= BgK =

Sea anemone toxin

BgK is a neurotoxin found within secretions of the sea anemone Bunodosoma granulifera which blocks voltage-gated potassium channels, thus inhibiting neuronal repolarization.

== Etymology ==
The neurotoxin was named BgK, with the Bg representing the Latin taxonomy (Bunodosoma granulifera) of the specific sea anemone from which the toxin was found, and the K standing for the chemical symbol for potassium due to its observed effects on K^{+} channels.

== Sources in nature ==
BgK can be found in the mucus of Bunodosoma granulifera, a common sea anemone found along the coasts of Cuba. Since it is a contracting sea anemone, it has two forms based on the position of its tentacles: open and closed. BgK is released when the anemone is in the closed form, a position it assumes during the day or during times of agitation. In this form, the anemone’s tentacles retract, releasing a mucus from a fibrous matrix found in the mesoglea, a space between the ectodermis and the gastrodermis. For every gram of freeze-dried mucus, there is 0.5 mg BgK.

== Chemistry==
BgK is composed of 37 amino acid residues, and three disulfide bonds. The neurotoxin belongs to a family of toxins found within 3 different sea anemones. The two other anemone/toxin combinations are: Stichodactyla helianthus and ShK; Anemonia viridis and AsKs. All three of these toxins have an affinity to dendrotoxin sensitive potassium channels that are found within rat brain membranes. BgK and ShK attenuate K^{+} channels in the neurons of rat dorsal ganglia, in vitro. AsKs stops potassium channel currents that are present in Xenopus oocytes. These toxins potentially represent a new structural type of potassium channel inhibitor. Compared to the short and well-studied scorpion toxins, these anemone toxins have comparable amino acid content (35-37 residues) and the same number of disulfide bridges (three). However, these anemone toxins do not share any sequential similarity. Specifically, the different position of the cysteine residues found within these toxins suggests that BgK, ShK, and AsKS are a new family of toxins.

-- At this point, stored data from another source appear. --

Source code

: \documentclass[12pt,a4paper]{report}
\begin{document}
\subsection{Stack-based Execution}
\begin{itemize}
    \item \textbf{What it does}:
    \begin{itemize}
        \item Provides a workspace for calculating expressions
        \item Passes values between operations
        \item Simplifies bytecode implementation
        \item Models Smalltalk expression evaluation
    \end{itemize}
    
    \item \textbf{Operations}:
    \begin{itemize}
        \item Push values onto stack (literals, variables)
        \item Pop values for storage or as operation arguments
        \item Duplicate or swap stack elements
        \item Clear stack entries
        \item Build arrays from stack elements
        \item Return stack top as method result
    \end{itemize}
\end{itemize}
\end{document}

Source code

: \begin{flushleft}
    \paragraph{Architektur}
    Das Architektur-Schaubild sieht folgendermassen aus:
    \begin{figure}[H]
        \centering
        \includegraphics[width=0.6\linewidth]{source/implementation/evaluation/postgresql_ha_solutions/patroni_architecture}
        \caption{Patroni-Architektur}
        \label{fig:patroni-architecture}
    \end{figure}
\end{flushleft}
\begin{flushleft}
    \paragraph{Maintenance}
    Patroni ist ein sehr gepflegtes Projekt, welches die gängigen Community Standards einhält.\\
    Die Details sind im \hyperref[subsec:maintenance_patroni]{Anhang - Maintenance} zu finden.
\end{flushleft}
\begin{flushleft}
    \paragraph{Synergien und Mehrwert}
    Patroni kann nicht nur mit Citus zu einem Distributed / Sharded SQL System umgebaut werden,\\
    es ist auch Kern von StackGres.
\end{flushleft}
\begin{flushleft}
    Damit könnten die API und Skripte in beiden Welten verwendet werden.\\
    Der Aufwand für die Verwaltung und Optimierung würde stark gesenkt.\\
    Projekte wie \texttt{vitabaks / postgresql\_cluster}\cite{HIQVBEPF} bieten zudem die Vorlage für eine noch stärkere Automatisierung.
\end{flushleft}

The only homology BgK shares is with a double-headed protease inhibitor found in sea turtles, however it is only limited to a part of the inhibitor, with the largest similarity found with the cysteine residues, which compose six of the eight conserved amino acids found in the two sequences.

==Target==
BgK blocks the Kv1.1, Kv1.2, and Kv1.3 channels with similar affinities. IC50 is 6 nM for Kv1.1, 15 nM for Kv1.2, and 10 nM for Kv1.3. Meanwhile, tests on the Kv3 channel, specifically Kv3.1, show that the ion channel exhibits an insensitivity of up to 0.125 μM BgK.

==Mode of action==
BgK competes with I-α-dendrotoxin, a known probe used to indicate the presence of certain potassium channels, over binding to synaptic membranes within rat brains. The binding sites of the toxin between Kv1.1, Kv1.2, and Kv1.3 were found to include three common amino acid residues: Lys-25, Tyr-26, and Ser-23. This combination appear to form the core residues that are the site of binding of all Kv1 channel blockers from sea anemones. In particular with Kv1.1, the major reason for BgK's affinity towards binding to this specific channel stems from an electrostatic connections between the side chain of Lys-25 and the carbonyl oxygens of the amino acids found within the channel's molecular filter. Another aspect of BgK's binding to Kv1.1 involves the hydrophobic reactions between Tyr-379 of Kv1.1 and the dyad of Tyr-26 and Phe-6 formed within BgK. Such interactions have been found to surround the Lys-25 and could potentially strengthen the electrostatic interactions that can form between this specific lysine and the oxygen atoms of the channel's filter.

==Toxicity==
The median lethal dose (LD_{50}) of BgK for mice is 4.5 ng per gram. Symptoms observed include trembling of the tail, muscle twitch, salivation, and paralysis, which are the generally observed physical manifestation of potassium channel blockers.

==Therapeutic Use==
While BgK has been produced in Escherichia coli as a functional protein, exhibiting all of the effects on potassium channels found with BgK isolated from its natural source, there has been no research into any potential therapeutic purpose so far, with most of its use being for research on potassium channels.